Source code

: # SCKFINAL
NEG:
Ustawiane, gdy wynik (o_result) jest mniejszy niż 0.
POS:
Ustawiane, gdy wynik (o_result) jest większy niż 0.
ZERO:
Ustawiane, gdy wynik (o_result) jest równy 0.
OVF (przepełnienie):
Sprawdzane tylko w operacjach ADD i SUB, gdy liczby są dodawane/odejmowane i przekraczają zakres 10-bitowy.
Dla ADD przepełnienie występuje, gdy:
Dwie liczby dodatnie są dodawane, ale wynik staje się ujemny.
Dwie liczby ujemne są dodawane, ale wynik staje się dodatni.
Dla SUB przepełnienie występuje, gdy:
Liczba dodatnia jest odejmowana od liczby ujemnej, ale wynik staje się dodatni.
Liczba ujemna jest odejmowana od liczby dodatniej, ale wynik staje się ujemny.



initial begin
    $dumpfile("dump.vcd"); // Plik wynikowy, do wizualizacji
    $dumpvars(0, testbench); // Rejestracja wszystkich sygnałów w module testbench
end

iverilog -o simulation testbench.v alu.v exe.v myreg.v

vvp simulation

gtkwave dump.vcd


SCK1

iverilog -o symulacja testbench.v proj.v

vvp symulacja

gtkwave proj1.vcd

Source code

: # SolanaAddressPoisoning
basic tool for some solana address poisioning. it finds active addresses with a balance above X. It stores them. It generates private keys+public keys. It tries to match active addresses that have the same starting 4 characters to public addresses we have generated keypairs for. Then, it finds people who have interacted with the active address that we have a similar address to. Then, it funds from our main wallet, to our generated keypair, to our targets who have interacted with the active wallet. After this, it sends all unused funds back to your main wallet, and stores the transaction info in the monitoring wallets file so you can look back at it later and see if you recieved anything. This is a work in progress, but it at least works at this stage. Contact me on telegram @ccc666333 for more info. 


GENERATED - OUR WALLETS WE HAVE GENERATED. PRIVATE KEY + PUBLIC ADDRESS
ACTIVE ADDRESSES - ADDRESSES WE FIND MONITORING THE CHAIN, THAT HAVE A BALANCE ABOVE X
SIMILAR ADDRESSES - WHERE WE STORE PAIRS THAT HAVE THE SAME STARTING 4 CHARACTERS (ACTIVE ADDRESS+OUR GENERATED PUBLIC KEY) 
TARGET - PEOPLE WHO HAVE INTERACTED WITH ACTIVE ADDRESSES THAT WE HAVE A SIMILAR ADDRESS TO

## TO DO
Check each line of the material for the word "symulacja". State how many have it, and write nothing else.

## RESULT BELOW
2